Concentration of Credit Risk. Financial instruments that potentially subject the Company to significant concentrations of credit risk consist principally of cash equivalents, marketable securities, foreign currency contracts, and accounts receivable from trade customers. The Company maintains cash equivalents primarily in highly rated taxable and tax-exempt money market funds located in the U.S. and in various overseas locations. Marketable securities consist of highly liquid investment grade municipal bonds which, by policy, are subject to duration and credit concentration limits. In addition, the Company minimizes its market risk for changes in interest rates by maintaining the portfolio of cash equivalents and investments in a mix of tax-exempt and taxable instruments that meet high credit quality standards.
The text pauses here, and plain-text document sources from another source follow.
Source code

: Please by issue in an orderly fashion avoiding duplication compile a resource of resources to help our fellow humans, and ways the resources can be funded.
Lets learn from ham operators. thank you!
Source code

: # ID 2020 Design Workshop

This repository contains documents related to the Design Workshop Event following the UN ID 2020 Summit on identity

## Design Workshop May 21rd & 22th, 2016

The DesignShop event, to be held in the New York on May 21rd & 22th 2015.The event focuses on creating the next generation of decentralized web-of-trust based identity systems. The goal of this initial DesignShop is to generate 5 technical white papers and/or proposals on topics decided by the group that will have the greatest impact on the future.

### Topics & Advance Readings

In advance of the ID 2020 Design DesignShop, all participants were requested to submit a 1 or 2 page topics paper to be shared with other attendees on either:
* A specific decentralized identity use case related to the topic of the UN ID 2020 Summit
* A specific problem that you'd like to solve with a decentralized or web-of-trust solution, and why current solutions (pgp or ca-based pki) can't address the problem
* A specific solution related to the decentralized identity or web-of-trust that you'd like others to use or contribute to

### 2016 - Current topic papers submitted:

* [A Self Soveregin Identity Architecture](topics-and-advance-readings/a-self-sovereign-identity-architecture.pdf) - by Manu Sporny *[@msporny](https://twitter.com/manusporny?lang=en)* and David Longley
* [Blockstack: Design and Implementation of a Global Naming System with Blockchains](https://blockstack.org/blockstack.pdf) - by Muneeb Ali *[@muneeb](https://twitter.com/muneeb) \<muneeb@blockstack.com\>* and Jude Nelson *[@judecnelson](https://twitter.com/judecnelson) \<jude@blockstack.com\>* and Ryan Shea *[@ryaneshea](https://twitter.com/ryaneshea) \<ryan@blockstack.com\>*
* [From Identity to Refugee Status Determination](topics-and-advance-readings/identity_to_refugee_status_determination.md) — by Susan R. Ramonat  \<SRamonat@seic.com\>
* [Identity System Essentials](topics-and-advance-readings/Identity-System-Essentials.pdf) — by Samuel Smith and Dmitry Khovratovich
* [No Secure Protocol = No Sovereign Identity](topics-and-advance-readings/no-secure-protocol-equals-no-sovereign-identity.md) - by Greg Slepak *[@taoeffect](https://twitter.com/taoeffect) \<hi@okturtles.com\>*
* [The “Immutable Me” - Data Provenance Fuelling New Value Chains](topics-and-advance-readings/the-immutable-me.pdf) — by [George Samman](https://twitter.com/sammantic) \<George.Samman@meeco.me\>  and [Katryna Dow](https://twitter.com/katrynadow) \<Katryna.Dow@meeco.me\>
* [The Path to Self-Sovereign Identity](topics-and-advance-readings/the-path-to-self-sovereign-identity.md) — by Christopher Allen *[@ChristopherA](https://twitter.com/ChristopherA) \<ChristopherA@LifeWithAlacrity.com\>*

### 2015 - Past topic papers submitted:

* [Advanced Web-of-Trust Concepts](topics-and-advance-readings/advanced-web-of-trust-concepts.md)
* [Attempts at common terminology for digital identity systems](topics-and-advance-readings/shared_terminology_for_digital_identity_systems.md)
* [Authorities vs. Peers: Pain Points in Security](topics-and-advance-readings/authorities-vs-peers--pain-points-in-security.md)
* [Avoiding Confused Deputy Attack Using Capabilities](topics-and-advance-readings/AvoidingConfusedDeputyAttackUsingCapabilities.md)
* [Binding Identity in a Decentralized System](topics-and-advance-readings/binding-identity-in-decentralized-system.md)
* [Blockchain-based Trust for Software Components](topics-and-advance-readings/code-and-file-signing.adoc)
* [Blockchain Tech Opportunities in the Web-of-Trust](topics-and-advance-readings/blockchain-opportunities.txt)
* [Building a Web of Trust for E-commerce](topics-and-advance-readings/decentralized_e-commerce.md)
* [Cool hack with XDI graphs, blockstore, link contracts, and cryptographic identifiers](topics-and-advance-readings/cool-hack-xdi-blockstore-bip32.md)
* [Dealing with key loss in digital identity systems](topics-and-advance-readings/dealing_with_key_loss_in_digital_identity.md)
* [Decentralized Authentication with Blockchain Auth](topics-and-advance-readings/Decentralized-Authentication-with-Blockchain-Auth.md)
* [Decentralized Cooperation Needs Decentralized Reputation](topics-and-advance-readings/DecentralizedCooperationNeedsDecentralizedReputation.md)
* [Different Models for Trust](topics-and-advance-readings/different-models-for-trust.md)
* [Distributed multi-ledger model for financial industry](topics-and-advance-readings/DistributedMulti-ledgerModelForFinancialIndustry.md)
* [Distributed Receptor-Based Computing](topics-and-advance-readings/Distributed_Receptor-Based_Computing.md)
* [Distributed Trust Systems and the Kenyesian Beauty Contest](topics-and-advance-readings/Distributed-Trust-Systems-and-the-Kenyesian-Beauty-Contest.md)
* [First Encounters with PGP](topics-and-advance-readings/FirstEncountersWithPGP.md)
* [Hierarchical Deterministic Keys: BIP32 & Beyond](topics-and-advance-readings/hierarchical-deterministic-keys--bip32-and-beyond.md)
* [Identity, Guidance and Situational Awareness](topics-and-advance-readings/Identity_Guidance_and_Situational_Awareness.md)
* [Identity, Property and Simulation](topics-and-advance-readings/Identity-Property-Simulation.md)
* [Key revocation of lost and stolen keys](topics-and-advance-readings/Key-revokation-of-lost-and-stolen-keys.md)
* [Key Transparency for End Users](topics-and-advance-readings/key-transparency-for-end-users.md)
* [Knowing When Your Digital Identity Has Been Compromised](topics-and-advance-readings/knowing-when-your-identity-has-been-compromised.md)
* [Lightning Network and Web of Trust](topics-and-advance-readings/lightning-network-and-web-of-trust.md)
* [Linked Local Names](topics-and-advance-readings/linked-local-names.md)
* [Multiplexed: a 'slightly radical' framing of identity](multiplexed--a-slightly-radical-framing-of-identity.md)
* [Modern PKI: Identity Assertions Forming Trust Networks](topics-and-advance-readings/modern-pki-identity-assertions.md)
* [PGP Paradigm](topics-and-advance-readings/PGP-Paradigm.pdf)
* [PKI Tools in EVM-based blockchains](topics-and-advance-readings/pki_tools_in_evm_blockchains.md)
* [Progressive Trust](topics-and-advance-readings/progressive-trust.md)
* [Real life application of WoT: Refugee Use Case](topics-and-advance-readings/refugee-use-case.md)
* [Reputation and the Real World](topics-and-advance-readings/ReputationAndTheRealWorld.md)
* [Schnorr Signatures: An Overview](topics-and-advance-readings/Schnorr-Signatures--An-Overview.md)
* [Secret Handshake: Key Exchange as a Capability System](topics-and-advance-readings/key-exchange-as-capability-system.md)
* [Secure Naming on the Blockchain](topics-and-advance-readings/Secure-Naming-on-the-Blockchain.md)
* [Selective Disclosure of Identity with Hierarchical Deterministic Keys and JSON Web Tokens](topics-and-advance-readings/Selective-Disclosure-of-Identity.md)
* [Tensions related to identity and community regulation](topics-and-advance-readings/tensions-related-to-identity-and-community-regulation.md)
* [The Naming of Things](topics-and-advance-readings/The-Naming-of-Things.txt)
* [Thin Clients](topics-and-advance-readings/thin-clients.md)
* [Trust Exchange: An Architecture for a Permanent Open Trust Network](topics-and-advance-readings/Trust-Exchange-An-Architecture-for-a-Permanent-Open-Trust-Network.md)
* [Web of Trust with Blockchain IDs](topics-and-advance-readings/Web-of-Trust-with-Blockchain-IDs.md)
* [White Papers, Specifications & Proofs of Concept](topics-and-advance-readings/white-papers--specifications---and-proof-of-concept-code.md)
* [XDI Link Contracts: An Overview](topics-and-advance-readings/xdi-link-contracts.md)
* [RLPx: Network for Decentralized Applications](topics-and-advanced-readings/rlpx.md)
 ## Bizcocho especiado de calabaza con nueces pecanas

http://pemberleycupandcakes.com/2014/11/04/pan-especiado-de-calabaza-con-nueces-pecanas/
The Company’s foreign currency contracts are diversified among investment grade, global financial institutions. See Notes 5 and 6.

The Company sells its products worldwide primarily to customers in the global electronics market. The Company performs on-going credit evaluations of its customers’ financial condition and does not require collateral. The Company establishes reserves for potential credit losses and such losses have been within management’s expectations and have not been material in any year presented.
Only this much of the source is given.